In the past, “big leap” progressive political-economic reforms have often followed major social conflict. The core of the New Deal labor policy – the NLRA, FLSA, and the Social Security Act – were all passed against the backdrop of decades of labor violence, the Great Depression, and the rise of communism and fascism. The Reconstruction Amendments were passed in the wake of the Civil War. Title VII was passed amid violent conflicts between civil rights protesters and Southern leaders. Looking to Europe, the British National Health Service and many elements of the French welfare state were created during the humanitarian crises that followed World War II.

Indeed, Walter Scheidel has recently argued that throughout history the most effective means of equalizing wealth have been to seize it (in civil unrest), to destroy it (in war), or to render it valueless (though economic or social collapse). War and global warming or pandemic aside, the most likely candidate today seems to be a massive displacement of workers by robots and artificial intelligence, which helps explain Silicon Valley’s enthusiasm for UBI. I’m skeptical that automation is a major threat today, but that’s beside the point for now. If we face a crisis of that magnitude – which, to be clear, neither I nor Stern nor anybody else sensible wants – all political bets are off.

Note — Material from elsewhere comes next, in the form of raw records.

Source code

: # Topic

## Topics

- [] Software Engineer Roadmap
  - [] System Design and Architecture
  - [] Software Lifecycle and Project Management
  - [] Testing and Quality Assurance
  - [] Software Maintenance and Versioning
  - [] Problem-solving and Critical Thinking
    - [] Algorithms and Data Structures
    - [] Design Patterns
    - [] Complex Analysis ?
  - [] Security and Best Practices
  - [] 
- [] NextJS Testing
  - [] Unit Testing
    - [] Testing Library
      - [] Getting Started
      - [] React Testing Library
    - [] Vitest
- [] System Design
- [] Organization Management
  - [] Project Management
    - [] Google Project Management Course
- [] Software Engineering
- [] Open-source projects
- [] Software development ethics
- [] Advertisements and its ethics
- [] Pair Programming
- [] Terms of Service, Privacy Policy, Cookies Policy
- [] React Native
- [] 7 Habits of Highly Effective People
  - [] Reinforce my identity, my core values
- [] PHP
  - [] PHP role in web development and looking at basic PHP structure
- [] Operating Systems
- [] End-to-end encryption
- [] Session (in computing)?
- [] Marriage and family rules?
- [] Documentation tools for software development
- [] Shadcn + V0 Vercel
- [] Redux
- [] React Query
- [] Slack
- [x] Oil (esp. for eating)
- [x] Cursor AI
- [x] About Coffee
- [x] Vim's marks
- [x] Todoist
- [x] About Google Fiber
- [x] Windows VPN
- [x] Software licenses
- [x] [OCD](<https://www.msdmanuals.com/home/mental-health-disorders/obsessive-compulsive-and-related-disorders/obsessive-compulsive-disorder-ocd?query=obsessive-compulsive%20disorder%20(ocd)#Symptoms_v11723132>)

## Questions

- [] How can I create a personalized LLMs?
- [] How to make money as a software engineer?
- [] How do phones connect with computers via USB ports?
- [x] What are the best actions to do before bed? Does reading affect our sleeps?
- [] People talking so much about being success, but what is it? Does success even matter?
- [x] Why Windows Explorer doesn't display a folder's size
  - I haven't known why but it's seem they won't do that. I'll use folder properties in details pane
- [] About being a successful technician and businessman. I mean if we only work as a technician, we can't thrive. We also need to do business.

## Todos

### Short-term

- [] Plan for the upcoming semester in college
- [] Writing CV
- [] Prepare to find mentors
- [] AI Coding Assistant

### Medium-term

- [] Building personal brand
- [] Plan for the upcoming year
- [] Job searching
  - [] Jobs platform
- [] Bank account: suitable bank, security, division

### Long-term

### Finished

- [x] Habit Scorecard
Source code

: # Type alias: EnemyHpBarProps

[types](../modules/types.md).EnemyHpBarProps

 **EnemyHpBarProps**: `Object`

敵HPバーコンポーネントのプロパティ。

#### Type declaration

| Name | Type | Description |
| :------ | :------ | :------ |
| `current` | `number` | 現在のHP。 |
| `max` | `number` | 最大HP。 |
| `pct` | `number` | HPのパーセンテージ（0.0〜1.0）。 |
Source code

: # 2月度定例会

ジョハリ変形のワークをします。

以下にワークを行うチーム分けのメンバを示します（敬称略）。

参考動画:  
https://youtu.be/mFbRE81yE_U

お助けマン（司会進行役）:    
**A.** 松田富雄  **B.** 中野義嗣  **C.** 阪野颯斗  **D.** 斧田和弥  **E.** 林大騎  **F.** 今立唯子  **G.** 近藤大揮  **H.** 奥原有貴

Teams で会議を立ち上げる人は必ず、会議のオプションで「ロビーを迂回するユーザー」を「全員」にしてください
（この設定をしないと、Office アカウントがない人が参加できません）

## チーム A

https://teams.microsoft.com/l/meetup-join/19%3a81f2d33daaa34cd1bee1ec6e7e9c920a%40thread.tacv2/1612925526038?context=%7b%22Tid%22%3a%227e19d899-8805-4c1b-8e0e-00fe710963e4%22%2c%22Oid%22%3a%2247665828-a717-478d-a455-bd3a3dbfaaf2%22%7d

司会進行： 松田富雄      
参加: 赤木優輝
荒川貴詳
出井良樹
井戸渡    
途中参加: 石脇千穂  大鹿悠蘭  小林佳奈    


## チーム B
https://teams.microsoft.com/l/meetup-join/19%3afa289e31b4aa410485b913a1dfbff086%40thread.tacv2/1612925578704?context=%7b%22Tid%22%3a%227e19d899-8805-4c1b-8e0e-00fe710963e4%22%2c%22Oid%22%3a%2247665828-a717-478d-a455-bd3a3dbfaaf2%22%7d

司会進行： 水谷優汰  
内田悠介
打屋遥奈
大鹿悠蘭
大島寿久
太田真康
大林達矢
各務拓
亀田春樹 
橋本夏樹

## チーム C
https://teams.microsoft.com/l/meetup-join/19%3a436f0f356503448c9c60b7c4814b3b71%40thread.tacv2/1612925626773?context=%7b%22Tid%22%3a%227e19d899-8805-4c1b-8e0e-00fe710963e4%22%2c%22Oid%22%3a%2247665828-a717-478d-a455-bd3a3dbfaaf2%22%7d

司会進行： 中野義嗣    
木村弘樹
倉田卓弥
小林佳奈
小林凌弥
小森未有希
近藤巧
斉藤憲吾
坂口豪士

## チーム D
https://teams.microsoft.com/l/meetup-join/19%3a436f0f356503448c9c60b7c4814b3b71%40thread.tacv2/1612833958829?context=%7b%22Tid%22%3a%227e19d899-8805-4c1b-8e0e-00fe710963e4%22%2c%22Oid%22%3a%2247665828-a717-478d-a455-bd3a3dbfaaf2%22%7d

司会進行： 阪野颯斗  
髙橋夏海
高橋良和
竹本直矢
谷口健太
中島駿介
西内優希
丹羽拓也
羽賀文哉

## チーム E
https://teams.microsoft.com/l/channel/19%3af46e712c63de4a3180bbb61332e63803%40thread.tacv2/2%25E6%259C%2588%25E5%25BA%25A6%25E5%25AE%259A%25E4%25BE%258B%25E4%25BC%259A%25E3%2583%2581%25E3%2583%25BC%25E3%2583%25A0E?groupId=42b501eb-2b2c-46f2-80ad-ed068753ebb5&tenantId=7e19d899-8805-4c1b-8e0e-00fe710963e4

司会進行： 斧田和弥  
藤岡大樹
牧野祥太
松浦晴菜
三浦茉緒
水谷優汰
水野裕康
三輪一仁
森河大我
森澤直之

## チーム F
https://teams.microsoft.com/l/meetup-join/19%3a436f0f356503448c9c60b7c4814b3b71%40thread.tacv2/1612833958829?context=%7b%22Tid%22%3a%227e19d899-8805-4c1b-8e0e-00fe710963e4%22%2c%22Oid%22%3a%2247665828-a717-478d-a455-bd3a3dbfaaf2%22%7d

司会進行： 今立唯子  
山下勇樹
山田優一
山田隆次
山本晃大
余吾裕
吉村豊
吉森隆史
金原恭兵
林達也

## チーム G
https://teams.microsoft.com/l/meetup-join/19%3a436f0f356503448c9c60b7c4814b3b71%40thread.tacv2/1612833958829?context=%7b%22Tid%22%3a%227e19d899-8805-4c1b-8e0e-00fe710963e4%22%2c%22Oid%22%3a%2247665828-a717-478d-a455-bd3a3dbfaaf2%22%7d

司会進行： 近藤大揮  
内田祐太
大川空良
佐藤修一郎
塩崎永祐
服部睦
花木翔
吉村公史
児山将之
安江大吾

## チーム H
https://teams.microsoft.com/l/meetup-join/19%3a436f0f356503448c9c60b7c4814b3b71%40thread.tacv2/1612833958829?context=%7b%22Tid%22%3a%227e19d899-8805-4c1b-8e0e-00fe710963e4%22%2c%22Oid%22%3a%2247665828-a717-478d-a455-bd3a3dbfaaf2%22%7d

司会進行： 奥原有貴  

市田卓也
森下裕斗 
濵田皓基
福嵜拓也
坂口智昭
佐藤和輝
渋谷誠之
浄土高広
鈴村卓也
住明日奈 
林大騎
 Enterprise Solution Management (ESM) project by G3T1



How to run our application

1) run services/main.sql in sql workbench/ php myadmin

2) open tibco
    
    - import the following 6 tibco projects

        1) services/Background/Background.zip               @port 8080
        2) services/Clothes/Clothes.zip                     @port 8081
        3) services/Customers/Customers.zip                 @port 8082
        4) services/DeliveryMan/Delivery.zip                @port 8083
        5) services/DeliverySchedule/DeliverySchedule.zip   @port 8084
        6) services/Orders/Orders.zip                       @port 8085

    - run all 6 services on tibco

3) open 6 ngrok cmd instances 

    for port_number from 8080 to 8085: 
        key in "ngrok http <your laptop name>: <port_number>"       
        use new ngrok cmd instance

So rather than trying to pass whatever can be passed in the short term, with whatever allies can be found, I think the better strategy is to create a new political reality over the long term. The intermediate steps could surely include passing a less generous UBI (or “base income”), so long as doing so does not require major benefit cuts in other areas. Stern and I may well converge on that point.

But we’ll ultimately need to lower the ceiling if we’re going to raise the floor, and unless we have enormous productivity growth, that will require a combination of income compression through worker empowerment, and new taxes that reduce top income and wealth shares. A carbon tax is a great idea for many reasons, but it can actually hit poorer families harder than richer ones, as can a VAT. A Tobin Tax and asset tax would be much more progressive, but that makes them extremely difficult to pass and maintain, not to mention anathema to many libertarians.

So I think we need to build, as Sachs put it, “the political conditions necessary to support a progressive UBI.” Those include progressive taxes funding public goods that citizens want and need, new forms of worker representation, and other new citizen organizations. Many of the policies required – higher minimum wages, better education and transit, and Medicare expansion – enjoy surprising support across racial, religious, regional, and party lines. Trying to unite those groups into a modern social democratic movement is not a “loser mentality,” but a realistic long-term strategy.